◆ **How to complete this task**: Exactly the lines below from the line with "- Features: Fetch" through the line with "<p>좌표 평면 위에 그리면 아래 그림과 같습니다.</p>" must make up the answer, both ends included and pictures left out.

◆ **Recorded data**:

────

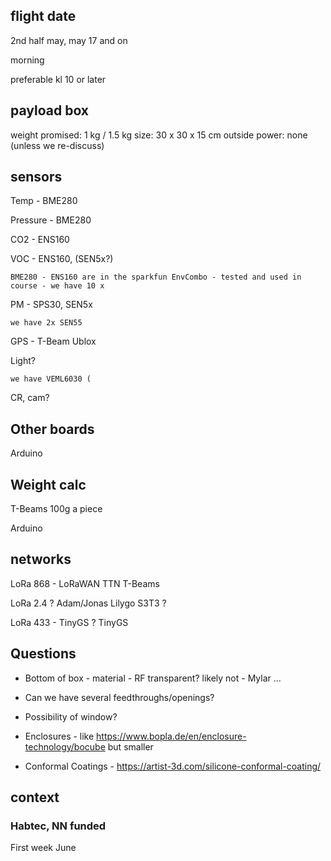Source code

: ## flight date

2nd half may, may 17 and on

morning
		
preferable kl 10 or later

## payload box

weight		promised: 1 kg / 1.5 kg
size: 		30 x 30 x 15 cm		outside
power: 		none (unless we re-discuss)


## sensors

Temp - BME280

Pressure - BME280

CO2 - ENS160

VOC - ENS160, (SEN5x?)

	BME280 - ENS160 are in the sparkfun EnvCombo - tested and used in course - we have 10 x

PM - SPS30, SEN5x

	we have 2x SEN55

GPS - T-Beam Ublox

Light?

	we have VEML6030 (

CR, cam?

## Other boards

Arduino


## Weight calc

T-Beams 100g a piece

Arduino



## networks

LoRa 868 - LoRaWAN TTN
	T-Beams

LoRa 2.4 ?  Adam/Jonas
	Lilygo S3T3 ?

LoRa 433 - TinyGS ?
	TinyGS

## Questions

  * Bottom of box - material - RF transparent? likely not - Mylar ...
  * Can we have several feedthroughs/openings?
  * Possibility of window?
  
  * Enclosures - like https://www.bopla.de/en/enclosure-technology/bocube but smaller
  * Conformal Coatings - https://artist-3d.com/silicone-conformal-coating/




## context

### Habtec, NN funded

First week June
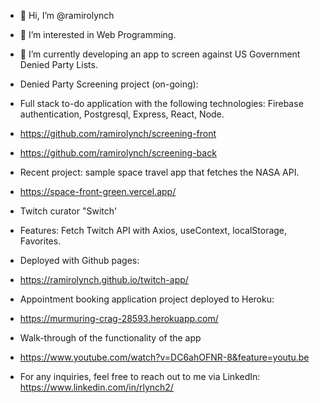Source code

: - 👋 Hi, I’m @ramirolynch
- 👀 I’m interested in Web Programming.
- 🌱 I’m currently developing an app to screen against US Government Denied Party Lists.

- Denied Party Screening project (on-going): 
- Full stack to-do application with the following technologies: Firebase authentication, Postgresql, Express, React, Node.
- https://github.com/ramirolynch/screening-front
- https://github.com/ramirolynch/screening-back

- Recent project: sample space travel app that fetches the NASA API.
- https://space-front-green.vercel.app/

- Twitch curator "Switch'
- Features: Fetch Twitch API with Axios, useContext, localStorage, Favorites.
- Deployed with Github pages:
- https://ramirolynch.github.io/twitch-app/

- Appointment booking application project deployed to Heroku:
- https://murmuring-crag-28593.herokuapp.com/
- Walk-through of the functionality of the app
- https://www.youtube.com/watch?v=DC6ahOFNR-8&feature=youtu.be

- For any inquiries, feel free to reach out to me via LinkedIn:
https://www.linkedin.com/in/rlynch2/

<!---
ramirolynch/ramirolynch is a ✨ special ✨ repository because its `README.md` (this file) appears on your GitHub profile.
You can click the Preview link to take a look at your changes.
--->
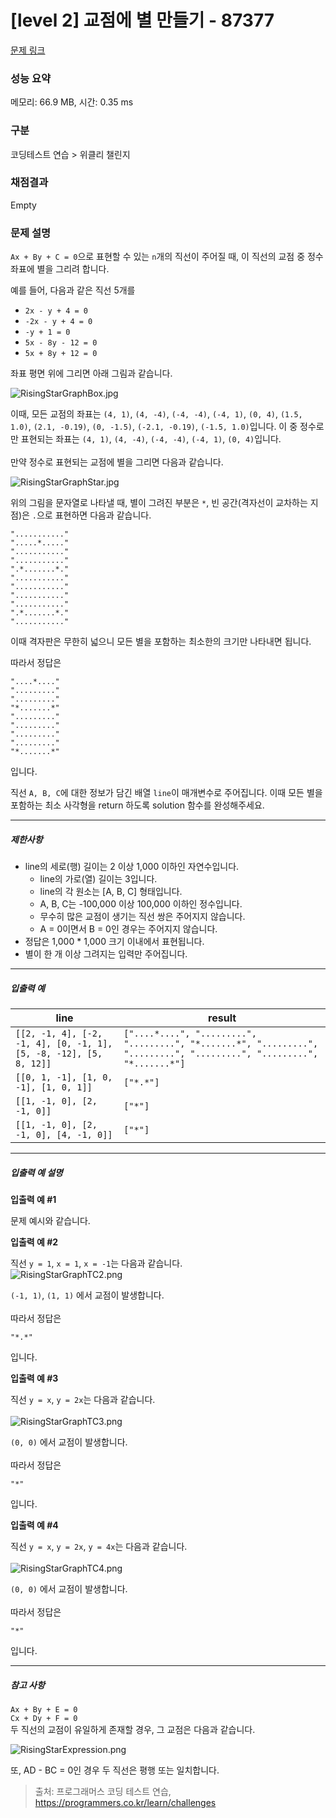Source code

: # [level 2] 교점에 별 만들기 - 87377 

[문제 링크](https://school.programmers.co.kr/learn/courses/30/lessons/87377) 

### 성능 요약

메모리: 66.9 MB, 시간: 0.35 ms

### 구분

코딩테스트 연습 > 위클리 챌린지

### 채점결과

Empty

### 문제 설명

<p><code>Ax + By + C = 0</code>으로 표현할 수 있는 <code>n</code>개의 직선이 주어질 때, 이 직선의 교점 중 정수 좌표에 별을 그리려 합니다.</p>

<p>예를 들어, 다음과 같은 직선 5개를  </p>

<ul>
<li><code>2x - y + 4 = 0</code></li>
<li><code>-2x - y + 4 = 0</code></li>
<li><code>-y + 1 = 0</code></li>
<li><code>5x - 8y - 12 = 0</code></li>
<li><code>5x + 8y + 12 = 0</code><br></li>
</ul>

<p>좌표 평면 위에 그리면 아래 그림과 같습니다.</p>

<p><img src="https://grepp-programmers.s3.ap-northeast-2.amazonaws.com/files/production/d440b8f4-91c3-4272-8a81-876e9aaffb9c/RisingStarGraphBox.jpg" title="" alt="RisingStarGraphBox.jpg"></p>

<p>이때, 모든 교점의 좌표는 <code>(4, 1)</code>, <code>(4, -4)</code>, <code>(-4, -4)</code>, <code>(-4, 1)</code>, <code>(0, 4)</code>, <code>(1.5, 1.0)</code>, <code>(2.1, -0.19)</code>, <code>(0, -1.5)</code>, <code>(-2.1, -0.19)</code>, <code>(-1.5, 1.0)</code>입니다. 이 중 정수로만 표현되는 좌표는 <code>(4, 1)</code>, <code>(4, -4)</code>, <code>(-4, -4)</code>, <code>(-4, 1)</code>, <code>(0, 4)</code>입니다.<br><br>
만약 정수로 표현되는 교점에 별을 그리면 다음과 같습니다.</p>

<p><img src="https://grepp-programmers.s3.ap-northeast-2.amazonaws.com/files/production/15ffe460-62dc-48df-82a2-7d7636809454/RisingStarGraphStar.jpg" title="" alt="RisingStarGraphStar.jpg"></p>

<p>위의 그림을 문자열로 나타낼 때, 별이 그려진 부분은 <code>*</code>, 빈 공간(격자선이 교차하는 지점)은 <code>.</code>으로 표현하면 다음과 같습니다.   </p>
<div class="highlight"><pre class="codehilite"><code>"..........."  
".....*....."  
"..........."  
"..........."  
".*.......*."  
"..........."  
"..........."  
"..........."  
"..........."  
".*.......*."  
"..........."  
</code></pre></div>
<p>이때 격자판은 무한히 넓으니 모든 별을 포함하는 최소한의 크기만 나타내면 됩니다.  </p>

<p>따라서 정답은  </p>
<div class="highlight"><pre class="codehilite"><code>"....*...."  
"........."  
"........."  
"*.......*"  
"........."  
"........."  
"........."  
"........."  
"*.......*"  
</code></pre></div>
<p>입니다.</p>

<p>직선 <code>A, B, C</code>에 대한 정보가 담긴 배열 <code>line</code>이 매개변수로 주어집니다. 이때 모든 별을 포함하는 최소 사각형을 return 하도록 solution 함수를 완성해주세요.</p>

<hr>

<h5>제한사항</h5>

<ul>
<li>line의 세로(행) 길이는 2 이상 1,000 이하인 자연수입니다.

<ul>
<li>line의 가로(열) 길이는 3입니다.</li>
<li>line의 각 원소는 [A, B, C] 형태입니다.</li>
<li>A, B, C는 -100,000 이상 100,000 이하인 정수입니다.</li>
<li>무수히 많은 교점이 생기는 직선 쌍은 주어지지 않습니다.</li>
<li>A = 0이면서 B = 0인 경우는 주어지지 않습니다.</li>
</ul></li>
<li>정답은 1,000 * 1,000 크기 이내에서 표현됩니다.</li>
<li>별이 한 개 이상 그려지는 입력만 주어집니다.</li>
</ul>

<hr>

<h5>입출력 예</h5>
<table class="table">
        <thead><tr>
<th>line</th>
<th>result</th>
</tr>
</thead>
        <tbody><tr>
<td><code>[[2, -1, 4], [-2, -1, 4], [0, -1, 1], [5, -8, -12], [5, 8, 12]]</code></td>
<td><code>["....*....", ".........", ".........", "*.......*", ".........", ".........", ".........", ".........", "*.......*"]</code></td>
</tr>
<tr>
<td><code>[[0, 1, -1], [1, 0, -1], [1, 0, 1]]</code></td>
<td><code>["*.*"]</code></td>
</tr>
<tr>
<td><code>[[1, -1, 0], [2, -1, 0]]</code></td>
<td><code>["*"]</code></td>
</tr>
<tr>
<td><code>[[1, -1, 0], [2, -1, 0], [4, -1, 0]]</code></td>
<td><code>["*"]</code></td>
</tr>
</tbody>
      </table>
<hr>

<h5>입출력 예 설명</h5>

<p><strong>입출력 예 #1</strong>  </p>

<p>문제 예시와 같습니다.</p>

<p><strong>입출력 예 #2</strong></p>

<p>직선 <code>y = 1</code>, <code>x = 1</code>, <code>x = -1</code>는 다음과 같습니다.<br>
<img src="https://grepp-programmers.s3.ap-northeast-2.amazonaws.com/files/production/49a6590a-33b2-4240-a1a4-bbd5292c6e7b/RisingStarGraphTC2.png" title="" alt="RisingStarGraphTC2.png"></p>

<p><code>(-1, 1)</code>, <code>(1, 1)</code> 에서 교점이 발생합니다.<br><br>
따라서 정답은  </p>
<div class="highlight"><pre class="codehilite"><code>"*.*"  
</code></pre></div>
<p>입니다.</p>

<p><strong>입출력 예 #3</strong>  </p>

<p>직선 <code>y = x</code>, <code>y = 2x</code>는 다음과 같습니다.<br><br>
<img src="https://grepp-programmers.s3.ap-northeast-2.amazonaws.com/files/production/663cd2ee-3326-4da8-b545-c213a2f2dc5b/RisingStarGraphTC3.png" title="" alt="RisingStarGraphTC3.png"></p>

<p><code>(0, 0)</code> 에서 교점이 발생합니다.<br><br>
따라서 정답은  </p>
<div class="highlight"><pre class="codehilite"><code>"*"  
</code></pre></div>
<p>입니다.</p>

<p><strong>입출력 예 #4</strong></p>

<p>직선 <code>y = x</code>, <code>y = 2x</code>, <code>y = 4x</code>는 다음과 같습니다.<br><br>
<img src="https://grepp-programmers.s3.ap-northeast-2.amazonaws.com/files/production/966291bc-278c-40db-bf72-780aba3e5f5b/RisingStarGraphTC4.png" title="" alt="RisingStarGraphTC4.png"></p>

<p><code>(0, 0)</code> 에서 교점이 발생합니다.<br><br>
따라서 정답은  </p>
<div class="highlight"><pre class="codehilite"><code>"*"
</code></pre></div>
<p>입니다.</p>

<hr>

<h5>참고 사항</h5>

<p><code>Ax + By + E = 0</code><br>
<code>Cx + Dy + F = 0</code><br>
두 직선의 교점이 유일하게 존재할 경우, 그 교점은 다음과 같습니다.</p>

<p><img src="https://grepp-programmers.s3.ap-northeast-2.amazonaws.com/files/production/133f75ab-a22a-476b-92c2-587cea721944/RisingStarExpression.png" title="" alt="RisingStarExpression.png"></p>

<p>또, AD - BC = 0인 경우 두 직선은 평행 또는 일치합니다.</p>


> 출처: 프로그래머스 코딩 테스트 연습, https://programmers.co.kr/learn/challenges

────

◆ **Output**:
- Features: Fetch Twitch API with Axios, useContext, localStorage, Favorites.
- Deployed with Github pages:
- https://ramirolynch.github.io/twitch-app/

- Appointment booking application project deployed to Heroku:
- https://murmuring-crag-28593.herokuapp.com/
- Walk-through of the functionality of the app
- https://www.youtube.com/watch?v=DC6ahOFNR-8&feature=youtu.be

- For any inquiries, feel free to reach out to me via LinkedIn:
https://www.linkedin.com/in/rlynch2/

<!---
ramirolynch/ramirolynch is a ✨ special ✨ repository because its `README.md` (this file) appears on your GitHub profile.
You can click the Preview link to take a look at your changes.
--->
Source code

: # [level 2] 교점에 별 만들기 - 87377 

[문제 링크](https://school.programmers.co.kr/learn/courses/30/lessons/87377) 

### 성능 요약

메모리: 66.9 MB, 시간: 0.35 ms

### 구분

코딩테스트 연습 > 위클리 챌린지

### 채점결과

Empty

### 문제 설명

<p><code>Ax + By + C = 0</code>으로 표현할 수 있는 <code>n</code>개의 직선이 주어질 때, 이 직선의 교점 중 정수 좌표에 별을 그리려 합니다.</p>

<p>예를 들어, 다음과 같은 직선 5개를  </p>

<ul>
<li><code>2x - y + 4 = 0</code></li>
<li><code>-2x - y + 4 = 0</code></li>
<li><code>-y + 1 = 0</code></li>
<li><code>5x - 8y - 12 = 0</code></li>
<li><code>5x + 8y + 12 = 0</code><br></li>
</ul>

<p>좌표 평면 위에 그리면 아래 그림과 같습니다.</p>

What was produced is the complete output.